Editor’s Note: The standard disclaimer applies: the opinions expressed reflect those of the author and not the website or editors. In the interest of full disclosure, this opinion piece was sent to Wallyhood by a representative of the “Yes for Homes!” campaign and not directly from the author. The author did confirm she authored the piece via email. As we experiment with different types of articles, we would love to hear feedback on the growing type of editorials we are publishing.
In January, I led a team of volunteers on our annual One Night Count of the Homeless, as we combed the streets between 2 a.m. and 5 a.m. trying to account for the magnitude of our region’s homelessness crisis. As a community, we have the opportunity to make a positive impact not just on homelessness, but on the huge problem of housing affordability in Seattle. A yes vote to renew and expand the expiring Seattle Housing Levy is vote to continue 35 years of successful public investment in permanently affordable homes. The levy consistently meets or exceeds targets for production and preservation of affordable housing units, providing stable homes for families, school kids, seniors and others living on fixed incomes.
I believe every person deserves a safe, stable, and affordable place to live, which is why I’m proudly voting YES on Proposition 1 this August.
Proposition 1 will add more than 2,150 permanent, rent-restricted, affordable units across Seattle – adding to the 12,500 that have been produced with support from prior levies. But these aren’t just housing units. They’re homes for preschool teachers so they can live near quality transit and services. They’re homes for social workers who can then be members of the communities they serve. And they’re homes for families exiting homelessness. Each unit produced or preserved with levy funds will remain affordable for at least 50 years – guaranteeing future generations a sustainable source of affordable housing.
Unfortunately, opponents of Proposition 1 are using inaccurate data on taxes and missing key factors that have made prior levies so successful. The median assessed home value in Seattle is $480,000 – as determined by the King County Assessor. Zillow doesn’t assess property values for purposes of taxation – the Assessor does. This is how the $5 per month for the median assessed Seattle home is calculated. Opponents cite Wallingford assessed values as being higher than the city as a whole – and they are correct. The median assessed home in Wallingford will see a tax increase of just $6.25 per month if Proposition 1 passes.
Additionally, opponents cite the 2009 levy unit production goal of 1,670 rental units compared to the 2016 levy goals. The 2009 goal was significantly exceeded thanks to favorable market conditions that don’t exist today, as well as a temporary increase in federal investment through the stimulus package – funds we were able to leverage to produce over 400 units more (to date) than the goal promised to voters. Put another way, for every $1 of Seattle property tax paid in the 2009 levy, $3 in additional matching state and federal dollars were invested in Seattle. If the 2016 levy fails, we lose those matching funds, and those state and federal investments go elsewhere.
Beyond the modest cost of this levy, the people served are our very own neighbors.
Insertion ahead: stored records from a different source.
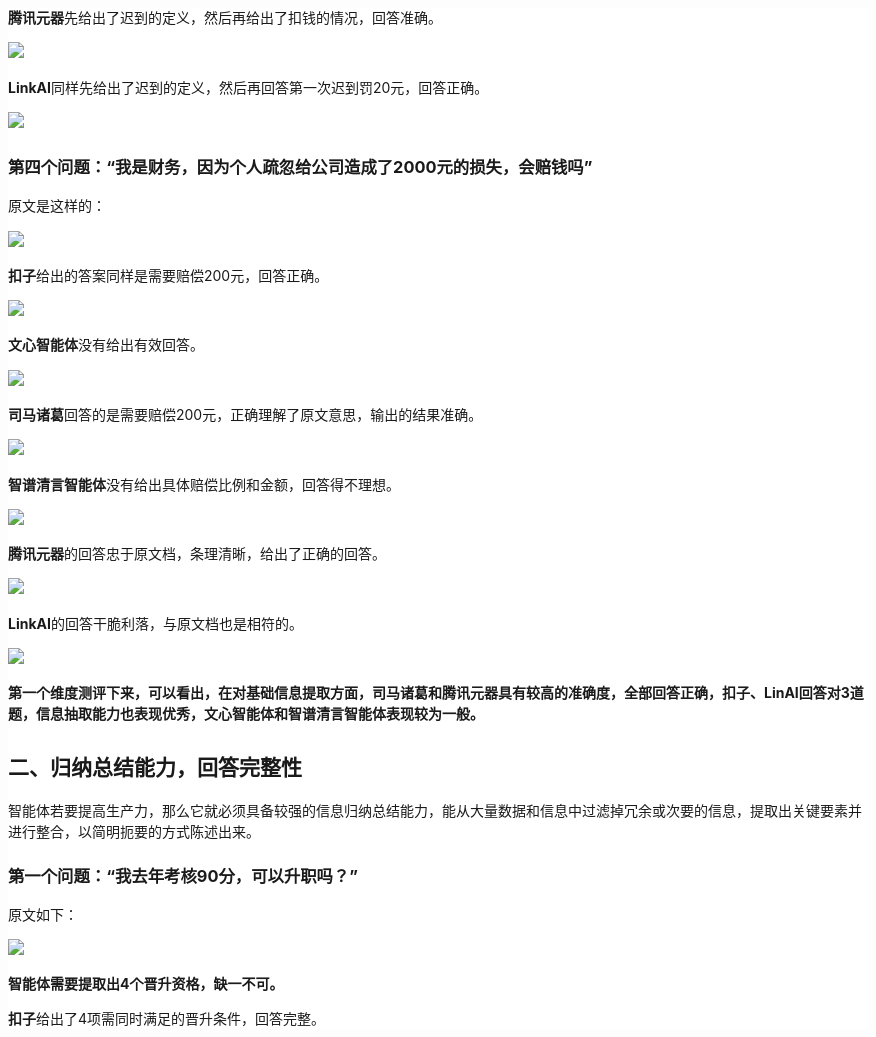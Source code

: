 **腾讯元器**先给出了迟到的定义，然后再给出了扣钱的情况，回答准确。

![](https://image.woshipm.com/2024/11/18/d140072a-a567-11ef-baf4-00163e0b5ff3.png)

**LinkAI**同样先给出了迟到的定义，然后再回答第一次迟到罚20元，回答正确。

![](https://image.woshipm.com/2024/11/18/da6048d8-a567-11ef-9e12-00163e0b5ff3.png)

### 第四个问题：“我是财务，因为个人疏忽给公司造成了2000元的损失，会赔钱吗”

原文是这样的：

![](https://image.woshipm.com/2024/11/18/430afcd2-a560-11ef-8c74-00163e0b5ff3.png)

**扣子**给出的答案同样是需要赔偿200元，回答正确。

![](https://image.woshipm.com/2024/11/18/f1b1c9a8-a567-11ef-baf4-00163e0b5ff3.png)

**文心智能体**没有给出有效回答。

![](https://image.woshipm.com/2024/11/18/692396b8-a560-11ef-8c74-00163e0b5ff3.png)

**司马诸葛**回答的是需要赔偿200元，正确理解了原文意思，输出的结果准确。

![](https://image.woshipm.com/2024/11/18/08bc49a8-a562-11ef-84c2-00163e0b5ff3.png)

**智谱清言智能体**没有给出具体赔偿比例和金额，回答得不理想。

![](https://image.woshipm.com/2024/11/18/1b26e624-a568-11ef-baf4-00163e0b5ff3.png)

**腾讯元器**的回答忠于原文档，条理清晰，给出了正确的回答。

![](https://image.woshipm.com/2024/11/18/2439f5e4-a568-11ef-84c2-00163e0b5ff3.png)

**LinkAI**的回答干脆利落，与原文档也是相符的。

![](https://image.woshipm.com/2024/11/18/30d7ef18-a568-11ef-baf4-00163e0b5ff3.png)

**第一个维度测评下来，可以看出，在对基础信息提取方面，司马诸葛和腾讯元器具有较高的准确度，全部回答正确，扣子、LinAI回答对3道题，信息抽取能力也表现优秀，文心智能体和智谱清言智能体表现较为一般。**

## 二、归纳总结能力，回答完整性

智能体若要提高生产力，那么它就必须具备较强的信息归纳总结能力，能从大量数据和信息中过滤掉冗余或次要的信息，提取出关键要素并进行整合，以简明扼要的方式陈述出来。

### 第一个问题：“我去年考核90分，可以升职吗？”

原文如下：

![](https://image.woshipm.com/2024/11/18/4fefa404-a568-11ef-8c74-00163e0b5ff3.png)

**智能体需要提取出4个晋升资格，缺一不可。**

**扣子**给出了4项需同时满足的晋升条件，回答完整。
Stone Way Apartments, Fremont Solstice Apartments – there are even affordable homes in the Good Shepherd Center – all funded thanks to Seattle’s Housing Levy. Wallingford is a thriving neighborhood because of the people who live here – people from all walks of life.
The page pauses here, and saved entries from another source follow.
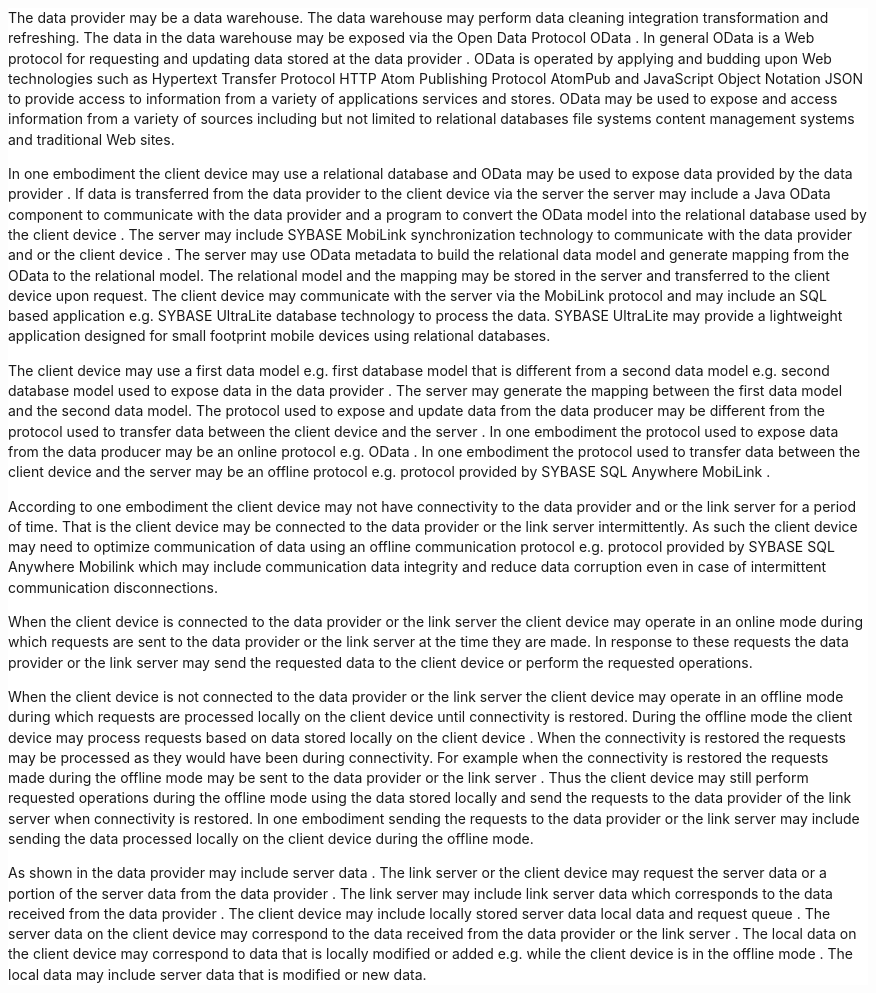 The data provider may be a data warehouse. The data warehouse may perform data cleaning integration transformation and refreshing. The data in the data warehouse may be exposed via the Open Data Protocol OData . In general OData is a Web protocol for requesting and updating data stored at the data provider . OData is operated by applying and budding upon Web technologies such as Hypertext Transfer Protocol HTTP Atom Publishing Protocol AtomPub and JavaScript Object Notation JSON to provide access to information from a variety of applications services and stores. OData may be used to expose and access information from a variety of sources including but not limited to relational databases file systems content management systems and traditional Web sites.

In one embodiment the client device may use a relational database and OData may be used to expose data provided by the data provider . If data is transferred from the data provider to the client device via the server the server may include a Java OData component to communicate with the data provider and a program to convert the OData model into the relational database used by the client device . The server may include SYBASE MobiLink synchronization technology to communicate with the data provider and or the client device . The server may use OData metadata to build the relational data model and generate mapping from the OData to the relational model. The relational model and the mapping may be stored in the server and transferred to the client device upon request. The client device may communicate with the server via the MobiLink protocol and may include an SQL based application e.g. SYBASE UltraLite database technology to process the data. SYBASE UltraLite may provide a lightweight application designed for small footprint mobile devices using relational databases.

The client device may use a first data model e.g. first database model that is different from a second data model e.g. second database model used to expose data in the data provider . The server may generate the mapping between the first data model and the second data model. The protocol used to expose and update data from the data producer may be different from the protocol used to transfer data between the client device and the server . In one embodiment the protocol used to expose data from the data producer may be an online protocol e.g. OData . In one embodiment the protocol used to transfer data between the client device and the server may be an offline protocol e.g. protocol provided by SYBASE SQL Anywhere MobiLink .

According to one embodiment the client device may not have connectivity to the data provider and or the link server for a period of time. That is the client device may be connected to the data provider or the link server intermittently. As such the client device may need to optimize communication of data using an offline communication protocol e.g. protocol provided by SYBASE SQL Anywhere Mobilink which may include communication data integrity and reduce data corruption even in case of intermittent communication disconnections.

When the client device is connected to the data provider or the link server the client device may operate in an online mode during which requests are sent to the data provider or the link server at the time they are made. In response to these requests the data provider or the link server may send the requested data to the client device or perform the requested operations.

When the client device is not connected to the data provider or the link server the client device may operate in an offline mode during which requests are processed locally on the client device until connectivity is restored. During the offline mode the client device may process requests based on data stored locally on the client device . When the connectivity is restored the requests may be processed as they would have been during connectivity. For example when the connectivity is restored the requests made during the offline mode may be sent to the data provider or the link server . Thus the client device may still perform requested operations during the offline mode using the data stored locally and send the requests to the data provider of the link server when connectivity is restored. In one embodiment sending the requests to the data provider or the link server may include sending the data processed locally on the client device during the offline mode.

As shown in the data provider may include server data . The link server or the client device may request the server data or a portion of the server data from the data provider . The link server may include link server data which corresponds to the data received from the data provider . The client device may include locally stored server data local data and request queue . The server data on the client device may correspond to the data received from the data provider or the link server . The local data on the client device may correspond to data that is locally modified or added e.g. while the client device is in the offline mode . The local data may include server data that is modified or new data.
Of course, there are more programs in Seattle’s Housing Levy than production and preservation of permanently affordable homes. Proposition 1 increases the emergency rental assistance program from $4.25 million to $11.5 million, giving us the tools we need to help more families avoid homelessness in the first place – 4,500 families will be able to remain in their homes over the next seven years thanks to this program. And this program has a history of success – 83% of families receiving this short-term rental assistance, coupled with case management, are still living in stable housing for at least six months after the support ends. With 20% of Seattle households identified as “severely cost burdened” – spending more than half of their income on rent and basic utilities – this is a crucial program that has prevented 6,500 families from plunging into homelessness since 2002.
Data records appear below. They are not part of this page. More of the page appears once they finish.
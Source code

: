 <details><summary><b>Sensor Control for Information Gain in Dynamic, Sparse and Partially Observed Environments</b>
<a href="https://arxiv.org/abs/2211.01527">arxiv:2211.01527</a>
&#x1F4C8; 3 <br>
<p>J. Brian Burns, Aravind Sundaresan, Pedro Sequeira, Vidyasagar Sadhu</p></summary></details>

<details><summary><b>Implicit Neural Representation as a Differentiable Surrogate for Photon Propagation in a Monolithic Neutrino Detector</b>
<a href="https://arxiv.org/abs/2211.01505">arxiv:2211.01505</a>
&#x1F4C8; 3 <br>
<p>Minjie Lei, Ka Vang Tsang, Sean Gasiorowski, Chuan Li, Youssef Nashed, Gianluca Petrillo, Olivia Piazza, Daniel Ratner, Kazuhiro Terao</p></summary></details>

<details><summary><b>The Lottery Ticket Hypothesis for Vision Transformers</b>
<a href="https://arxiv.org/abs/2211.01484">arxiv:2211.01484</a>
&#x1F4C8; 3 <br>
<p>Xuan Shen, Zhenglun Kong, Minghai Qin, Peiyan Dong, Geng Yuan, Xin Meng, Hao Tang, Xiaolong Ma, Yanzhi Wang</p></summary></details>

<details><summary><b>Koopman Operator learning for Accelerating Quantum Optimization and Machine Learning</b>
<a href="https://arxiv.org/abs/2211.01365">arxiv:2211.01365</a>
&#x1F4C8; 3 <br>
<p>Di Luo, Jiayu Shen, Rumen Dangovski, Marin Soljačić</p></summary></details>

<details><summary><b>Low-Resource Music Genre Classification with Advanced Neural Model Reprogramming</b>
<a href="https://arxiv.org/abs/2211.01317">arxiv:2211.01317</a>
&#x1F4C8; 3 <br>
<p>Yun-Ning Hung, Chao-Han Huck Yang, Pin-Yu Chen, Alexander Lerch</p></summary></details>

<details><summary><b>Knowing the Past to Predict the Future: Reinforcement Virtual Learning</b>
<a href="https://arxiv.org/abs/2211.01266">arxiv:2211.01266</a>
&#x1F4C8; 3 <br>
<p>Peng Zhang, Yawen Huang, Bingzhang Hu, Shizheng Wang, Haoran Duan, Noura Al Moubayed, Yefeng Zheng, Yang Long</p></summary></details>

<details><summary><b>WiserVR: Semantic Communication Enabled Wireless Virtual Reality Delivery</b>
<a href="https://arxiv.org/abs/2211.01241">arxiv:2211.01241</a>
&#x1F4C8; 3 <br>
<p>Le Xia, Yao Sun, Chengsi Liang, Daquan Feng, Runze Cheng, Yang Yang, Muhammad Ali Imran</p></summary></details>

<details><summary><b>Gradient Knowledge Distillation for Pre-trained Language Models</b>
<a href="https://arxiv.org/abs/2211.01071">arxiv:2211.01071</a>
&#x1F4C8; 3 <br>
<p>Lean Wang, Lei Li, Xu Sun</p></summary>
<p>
Ours is a neighborhood that houses one of the best known providers of housing and services – Solid Ground, founded by our very own Representative Frank Chopp. Along with producing and preserving affordable homes for families across Seattle, Solid Ground helps administer the emergency rental assistance program, providing short-term assistance to low-wage renters at risk of eviction, and helping them find more sustainable housing.
The prior successes of our Housing Levy are why support for Proposition 1 is so incredibly broad. Labor organizations, Democrats, the Seattle Chamber of Commerce, neighborhood groups, Tenants Union of Washington, United Way, Solid Ground, Seattle King County Coalition on Homelessness, Gender Justice League, dozens of current and former elected officials, and hundreds of our fellow community members have all endorsed the “Yes for Homes” Proposition 1 campaign.
Seattle taxpayers have generously supported this public investment for the last 35 years. That support has helped to build more than 12,500 affordable units across the city.
I remember a time when people didn’t live on the streets and I hope that my daughter will be able to look back on her childhood and say “we fixed that.” Please join me, as a 13 year Wallingford resident, a Seattleite, and a member of this generous community in voting YES on Proposition 1.